_BRIEF_. Go over the data and copy out each line with "that" in it.

_Pictures paired with source code_.
_ _ _ _ _
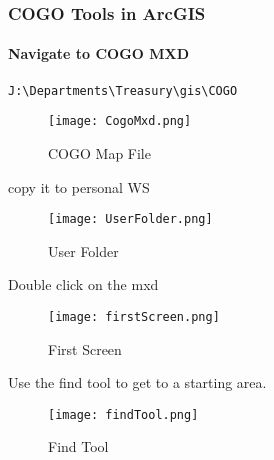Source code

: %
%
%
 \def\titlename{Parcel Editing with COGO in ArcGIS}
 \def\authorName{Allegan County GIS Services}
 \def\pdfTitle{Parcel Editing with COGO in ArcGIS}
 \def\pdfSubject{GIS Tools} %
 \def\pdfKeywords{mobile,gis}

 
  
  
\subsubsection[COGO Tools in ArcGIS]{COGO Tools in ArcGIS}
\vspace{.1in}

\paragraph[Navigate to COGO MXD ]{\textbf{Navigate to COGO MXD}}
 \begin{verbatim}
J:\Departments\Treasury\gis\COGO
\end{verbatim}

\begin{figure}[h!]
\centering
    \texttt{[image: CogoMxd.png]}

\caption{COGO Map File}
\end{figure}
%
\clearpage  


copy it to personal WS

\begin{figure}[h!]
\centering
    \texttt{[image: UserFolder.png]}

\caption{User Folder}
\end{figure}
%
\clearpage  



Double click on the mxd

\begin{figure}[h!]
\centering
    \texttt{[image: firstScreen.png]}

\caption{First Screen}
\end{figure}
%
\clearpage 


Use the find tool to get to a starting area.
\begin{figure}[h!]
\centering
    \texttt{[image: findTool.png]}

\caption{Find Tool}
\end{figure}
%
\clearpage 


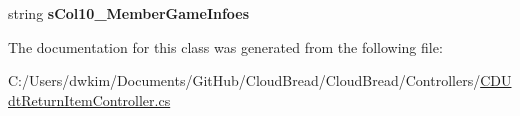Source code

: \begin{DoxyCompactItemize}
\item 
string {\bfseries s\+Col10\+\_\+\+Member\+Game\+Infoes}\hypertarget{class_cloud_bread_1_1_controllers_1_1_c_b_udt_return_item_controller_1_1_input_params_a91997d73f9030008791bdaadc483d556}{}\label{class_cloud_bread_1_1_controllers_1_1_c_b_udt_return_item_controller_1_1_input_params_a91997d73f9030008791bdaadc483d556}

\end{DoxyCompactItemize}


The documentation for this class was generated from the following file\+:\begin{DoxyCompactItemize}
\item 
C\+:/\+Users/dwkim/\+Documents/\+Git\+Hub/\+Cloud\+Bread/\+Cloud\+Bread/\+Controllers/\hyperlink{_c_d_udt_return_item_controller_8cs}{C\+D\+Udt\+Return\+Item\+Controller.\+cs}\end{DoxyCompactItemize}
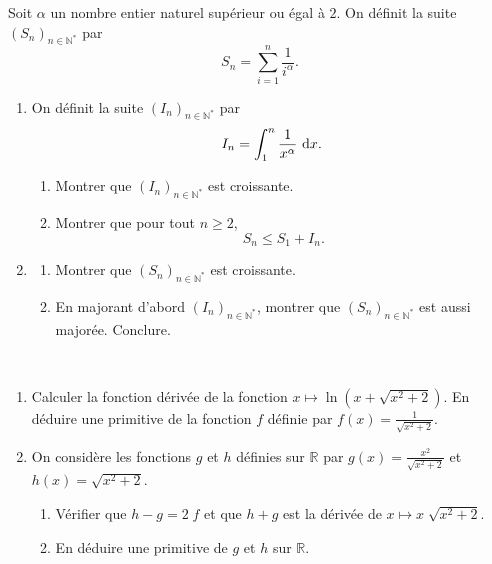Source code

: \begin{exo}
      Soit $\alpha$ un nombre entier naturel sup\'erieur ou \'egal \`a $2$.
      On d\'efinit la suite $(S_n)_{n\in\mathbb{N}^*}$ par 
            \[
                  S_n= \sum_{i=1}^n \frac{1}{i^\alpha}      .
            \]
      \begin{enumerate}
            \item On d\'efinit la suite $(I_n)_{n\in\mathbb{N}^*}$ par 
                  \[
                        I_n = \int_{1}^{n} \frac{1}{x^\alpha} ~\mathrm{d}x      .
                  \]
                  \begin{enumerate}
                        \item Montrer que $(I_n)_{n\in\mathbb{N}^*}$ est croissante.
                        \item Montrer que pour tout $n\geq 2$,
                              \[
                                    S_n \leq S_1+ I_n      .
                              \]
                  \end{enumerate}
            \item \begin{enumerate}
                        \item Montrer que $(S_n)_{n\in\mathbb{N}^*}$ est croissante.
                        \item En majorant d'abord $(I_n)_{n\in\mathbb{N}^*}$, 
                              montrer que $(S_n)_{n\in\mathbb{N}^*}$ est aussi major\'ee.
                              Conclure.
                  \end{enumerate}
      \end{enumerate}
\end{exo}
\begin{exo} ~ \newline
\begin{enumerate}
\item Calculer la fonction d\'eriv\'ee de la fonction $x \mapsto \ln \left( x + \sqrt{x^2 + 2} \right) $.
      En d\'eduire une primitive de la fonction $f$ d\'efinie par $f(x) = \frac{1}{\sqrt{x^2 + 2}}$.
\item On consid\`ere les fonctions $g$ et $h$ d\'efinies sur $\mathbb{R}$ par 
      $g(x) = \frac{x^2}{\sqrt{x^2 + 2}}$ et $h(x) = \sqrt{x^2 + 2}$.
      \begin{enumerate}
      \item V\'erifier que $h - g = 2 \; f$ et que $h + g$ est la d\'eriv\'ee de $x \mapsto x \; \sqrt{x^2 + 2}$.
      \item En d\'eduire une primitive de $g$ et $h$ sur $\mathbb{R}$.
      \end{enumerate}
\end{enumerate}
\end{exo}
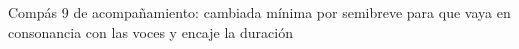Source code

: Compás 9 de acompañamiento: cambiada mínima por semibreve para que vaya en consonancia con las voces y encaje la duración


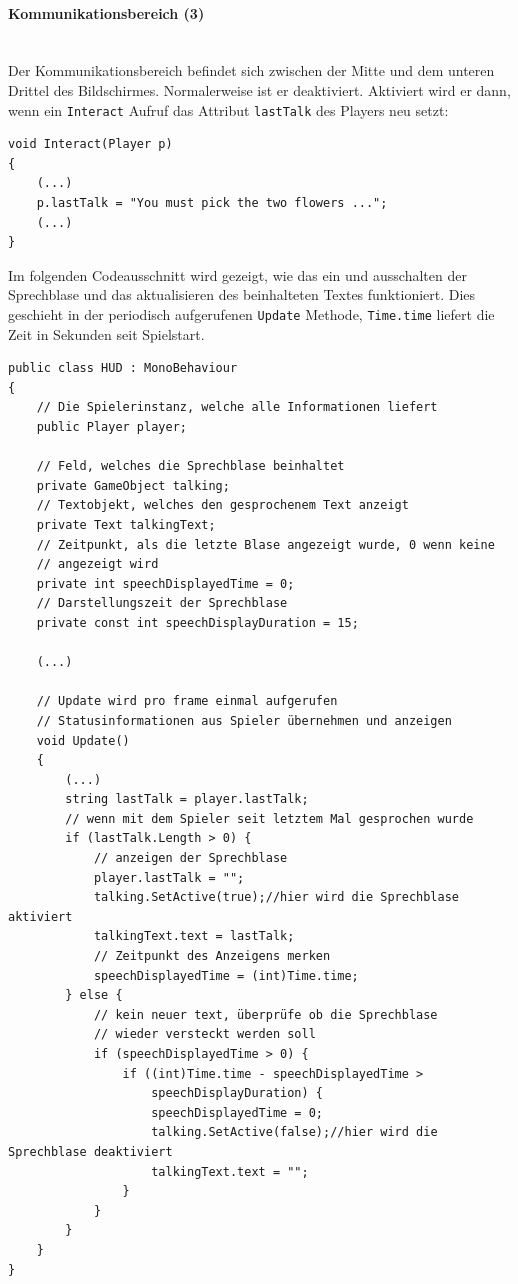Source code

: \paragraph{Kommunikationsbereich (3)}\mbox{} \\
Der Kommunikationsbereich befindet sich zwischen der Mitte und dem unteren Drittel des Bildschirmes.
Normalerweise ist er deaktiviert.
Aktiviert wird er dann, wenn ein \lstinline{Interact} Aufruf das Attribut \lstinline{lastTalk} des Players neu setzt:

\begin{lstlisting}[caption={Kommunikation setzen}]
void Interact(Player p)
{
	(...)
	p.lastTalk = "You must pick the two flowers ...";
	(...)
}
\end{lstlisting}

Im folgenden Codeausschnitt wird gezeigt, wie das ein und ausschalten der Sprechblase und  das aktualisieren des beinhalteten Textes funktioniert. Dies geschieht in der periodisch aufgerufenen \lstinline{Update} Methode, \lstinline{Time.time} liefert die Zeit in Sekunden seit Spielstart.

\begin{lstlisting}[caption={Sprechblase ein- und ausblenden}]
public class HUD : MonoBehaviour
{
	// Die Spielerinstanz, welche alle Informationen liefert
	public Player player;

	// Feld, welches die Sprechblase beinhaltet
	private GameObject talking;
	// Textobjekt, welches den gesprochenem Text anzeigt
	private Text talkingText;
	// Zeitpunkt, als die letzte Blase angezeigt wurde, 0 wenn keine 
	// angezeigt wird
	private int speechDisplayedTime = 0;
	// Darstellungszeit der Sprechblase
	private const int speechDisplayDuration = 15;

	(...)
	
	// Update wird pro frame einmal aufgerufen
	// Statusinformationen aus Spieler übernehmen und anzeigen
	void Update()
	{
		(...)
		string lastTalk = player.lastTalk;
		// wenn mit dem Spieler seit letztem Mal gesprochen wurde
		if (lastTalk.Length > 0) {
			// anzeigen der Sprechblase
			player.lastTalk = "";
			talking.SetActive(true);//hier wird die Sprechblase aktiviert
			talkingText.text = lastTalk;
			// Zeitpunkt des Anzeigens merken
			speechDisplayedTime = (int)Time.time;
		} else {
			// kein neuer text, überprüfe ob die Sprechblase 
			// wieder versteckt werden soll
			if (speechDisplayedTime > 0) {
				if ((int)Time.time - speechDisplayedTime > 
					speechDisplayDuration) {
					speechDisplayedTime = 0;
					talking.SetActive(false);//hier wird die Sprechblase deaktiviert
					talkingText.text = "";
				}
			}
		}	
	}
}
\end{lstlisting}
_ _ _ _ _
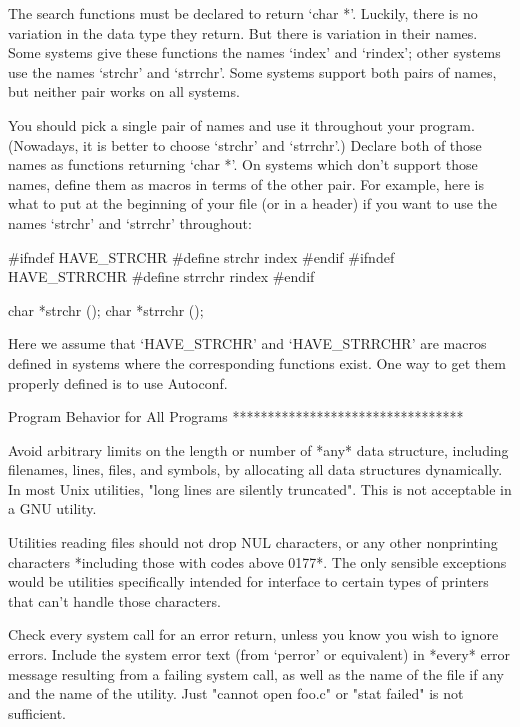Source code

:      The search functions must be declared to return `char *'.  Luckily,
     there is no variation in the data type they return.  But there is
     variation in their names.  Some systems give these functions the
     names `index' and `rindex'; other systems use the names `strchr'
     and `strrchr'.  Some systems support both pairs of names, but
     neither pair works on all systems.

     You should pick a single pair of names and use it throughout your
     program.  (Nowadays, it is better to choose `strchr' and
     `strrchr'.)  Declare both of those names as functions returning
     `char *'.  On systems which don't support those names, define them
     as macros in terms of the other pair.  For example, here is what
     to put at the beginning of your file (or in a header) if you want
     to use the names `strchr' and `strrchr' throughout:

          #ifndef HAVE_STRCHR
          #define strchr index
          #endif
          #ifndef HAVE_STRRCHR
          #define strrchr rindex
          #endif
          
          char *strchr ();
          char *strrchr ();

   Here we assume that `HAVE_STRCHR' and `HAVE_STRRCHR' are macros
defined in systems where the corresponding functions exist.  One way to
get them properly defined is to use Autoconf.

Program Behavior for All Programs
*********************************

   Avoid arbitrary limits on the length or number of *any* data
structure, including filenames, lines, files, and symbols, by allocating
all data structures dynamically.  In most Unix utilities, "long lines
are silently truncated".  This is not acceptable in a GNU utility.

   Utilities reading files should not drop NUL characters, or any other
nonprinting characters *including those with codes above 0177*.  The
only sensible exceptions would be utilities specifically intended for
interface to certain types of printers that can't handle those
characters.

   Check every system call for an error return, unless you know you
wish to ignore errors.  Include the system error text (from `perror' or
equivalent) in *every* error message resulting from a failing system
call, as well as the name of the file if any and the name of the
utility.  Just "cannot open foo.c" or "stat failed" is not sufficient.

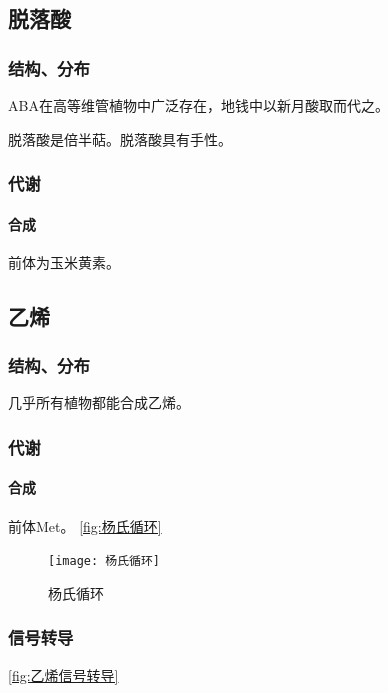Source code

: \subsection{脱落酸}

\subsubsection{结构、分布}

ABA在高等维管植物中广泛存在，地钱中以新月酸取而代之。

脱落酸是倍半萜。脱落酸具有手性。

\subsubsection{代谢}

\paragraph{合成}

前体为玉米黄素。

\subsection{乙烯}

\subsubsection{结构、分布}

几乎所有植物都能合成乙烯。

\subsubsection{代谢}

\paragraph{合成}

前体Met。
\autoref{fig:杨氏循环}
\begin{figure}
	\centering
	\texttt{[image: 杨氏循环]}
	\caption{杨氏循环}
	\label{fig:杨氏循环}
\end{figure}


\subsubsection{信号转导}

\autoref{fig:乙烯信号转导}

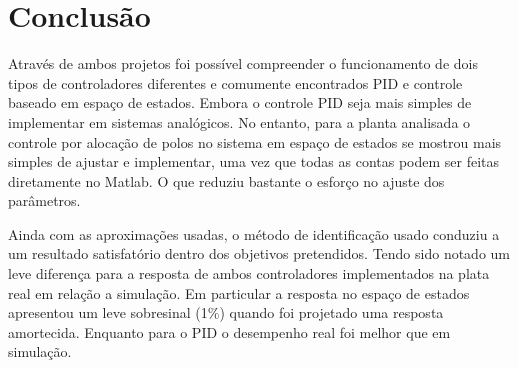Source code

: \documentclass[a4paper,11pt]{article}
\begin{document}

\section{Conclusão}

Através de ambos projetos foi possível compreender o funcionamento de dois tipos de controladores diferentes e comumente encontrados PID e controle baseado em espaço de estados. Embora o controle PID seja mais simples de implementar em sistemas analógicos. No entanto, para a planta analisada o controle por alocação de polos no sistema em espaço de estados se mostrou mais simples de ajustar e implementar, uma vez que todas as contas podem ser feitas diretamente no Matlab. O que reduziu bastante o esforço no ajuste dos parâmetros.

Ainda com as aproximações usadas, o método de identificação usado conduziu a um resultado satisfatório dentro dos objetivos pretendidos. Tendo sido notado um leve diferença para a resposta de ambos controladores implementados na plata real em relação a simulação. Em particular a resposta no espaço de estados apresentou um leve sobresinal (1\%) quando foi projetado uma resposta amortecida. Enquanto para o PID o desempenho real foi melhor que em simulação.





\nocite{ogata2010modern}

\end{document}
_ _ _ _ _
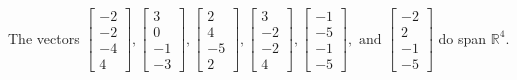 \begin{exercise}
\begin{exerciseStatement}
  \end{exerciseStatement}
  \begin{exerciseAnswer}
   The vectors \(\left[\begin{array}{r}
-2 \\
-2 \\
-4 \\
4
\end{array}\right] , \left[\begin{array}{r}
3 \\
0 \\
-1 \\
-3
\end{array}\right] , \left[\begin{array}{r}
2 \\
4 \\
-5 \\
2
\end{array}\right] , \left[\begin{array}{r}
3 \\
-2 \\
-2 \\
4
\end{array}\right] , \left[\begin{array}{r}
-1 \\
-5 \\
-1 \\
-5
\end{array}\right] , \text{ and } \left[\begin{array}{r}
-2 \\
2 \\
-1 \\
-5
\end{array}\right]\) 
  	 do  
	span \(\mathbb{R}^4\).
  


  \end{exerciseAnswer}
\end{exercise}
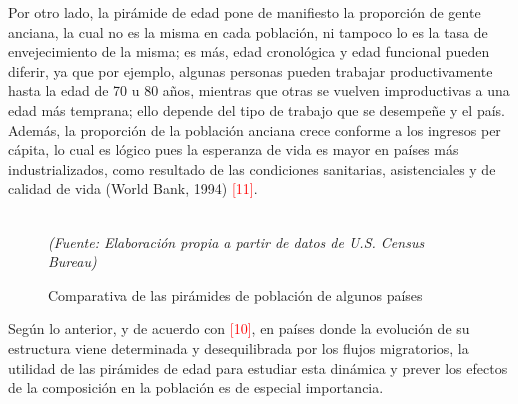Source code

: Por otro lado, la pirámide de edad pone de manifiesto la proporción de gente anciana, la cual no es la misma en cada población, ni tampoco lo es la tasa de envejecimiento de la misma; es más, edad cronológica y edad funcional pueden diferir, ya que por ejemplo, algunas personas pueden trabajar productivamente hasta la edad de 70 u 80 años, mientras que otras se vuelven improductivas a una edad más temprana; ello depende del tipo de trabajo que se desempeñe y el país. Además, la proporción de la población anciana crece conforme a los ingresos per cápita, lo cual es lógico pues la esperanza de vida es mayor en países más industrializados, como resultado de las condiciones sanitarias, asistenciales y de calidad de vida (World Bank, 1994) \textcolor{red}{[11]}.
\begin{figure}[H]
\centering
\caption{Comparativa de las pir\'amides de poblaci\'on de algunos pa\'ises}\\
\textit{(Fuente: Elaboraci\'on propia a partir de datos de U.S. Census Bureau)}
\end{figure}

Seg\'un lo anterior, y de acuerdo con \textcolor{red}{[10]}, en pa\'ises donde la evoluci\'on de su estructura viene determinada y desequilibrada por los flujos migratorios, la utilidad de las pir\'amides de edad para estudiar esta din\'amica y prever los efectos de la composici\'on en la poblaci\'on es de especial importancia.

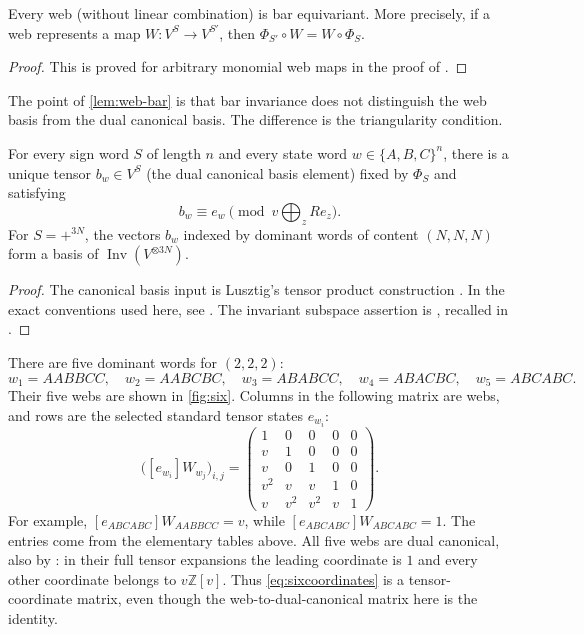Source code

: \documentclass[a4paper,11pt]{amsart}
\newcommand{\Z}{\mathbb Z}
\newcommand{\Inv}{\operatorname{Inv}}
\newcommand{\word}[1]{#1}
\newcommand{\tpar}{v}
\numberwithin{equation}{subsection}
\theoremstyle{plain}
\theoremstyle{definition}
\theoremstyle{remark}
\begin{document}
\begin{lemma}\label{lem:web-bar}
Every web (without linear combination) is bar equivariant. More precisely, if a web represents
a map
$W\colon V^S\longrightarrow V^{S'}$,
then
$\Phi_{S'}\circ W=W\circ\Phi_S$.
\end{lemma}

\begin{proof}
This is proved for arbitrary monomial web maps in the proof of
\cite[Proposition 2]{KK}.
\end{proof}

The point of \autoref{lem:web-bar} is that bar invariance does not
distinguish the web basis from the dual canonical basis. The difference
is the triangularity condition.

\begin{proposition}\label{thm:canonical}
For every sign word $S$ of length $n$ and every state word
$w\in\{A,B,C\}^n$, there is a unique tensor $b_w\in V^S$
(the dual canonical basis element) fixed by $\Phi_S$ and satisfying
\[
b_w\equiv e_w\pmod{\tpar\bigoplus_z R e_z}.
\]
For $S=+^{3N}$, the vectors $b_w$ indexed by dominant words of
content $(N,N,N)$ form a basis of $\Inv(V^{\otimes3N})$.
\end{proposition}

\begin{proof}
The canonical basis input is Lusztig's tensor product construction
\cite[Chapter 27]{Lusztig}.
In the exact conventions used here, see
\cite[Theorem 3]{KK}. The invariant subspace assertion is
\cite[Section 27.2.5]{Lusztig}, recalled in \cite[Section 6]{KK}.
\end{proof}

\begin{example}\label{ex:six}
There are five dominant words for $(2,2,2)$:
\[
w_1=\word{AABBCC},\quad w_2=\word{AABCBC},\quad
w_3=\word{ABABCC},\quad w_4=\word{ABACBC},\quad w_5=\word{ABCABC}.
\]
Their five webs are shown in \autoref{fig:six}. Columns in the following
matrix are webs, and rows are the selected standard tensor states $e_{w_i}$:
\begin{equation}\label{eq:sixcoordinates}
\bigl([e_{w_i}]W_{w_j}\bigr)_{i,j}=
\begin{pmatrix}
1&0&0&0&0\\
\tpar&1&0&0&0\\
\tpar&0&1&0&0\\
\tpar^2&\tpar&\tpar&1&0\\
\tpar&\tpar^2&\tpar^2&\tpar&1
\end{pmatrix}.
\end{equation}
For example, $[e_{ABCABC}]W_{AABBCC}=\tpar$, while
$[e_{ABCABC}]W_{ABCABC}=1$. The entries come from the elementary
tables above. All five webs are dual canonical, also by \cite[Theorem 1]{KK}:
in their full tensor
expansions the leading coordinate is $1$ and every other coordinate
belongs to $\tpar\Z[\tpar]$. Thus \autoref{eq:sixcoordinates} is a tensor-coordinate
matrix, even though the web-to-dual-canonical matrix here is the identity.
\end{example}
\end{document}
_ _ _ _ _
_YOUR RESPONSE_.
   Here we assume that `HAVE_STRCHR' and `HAVE_STRRCHR' are macros
interface to certain types of printers that can't handle those
The point of \autoref{lem:web-bar} is that bar invariance does not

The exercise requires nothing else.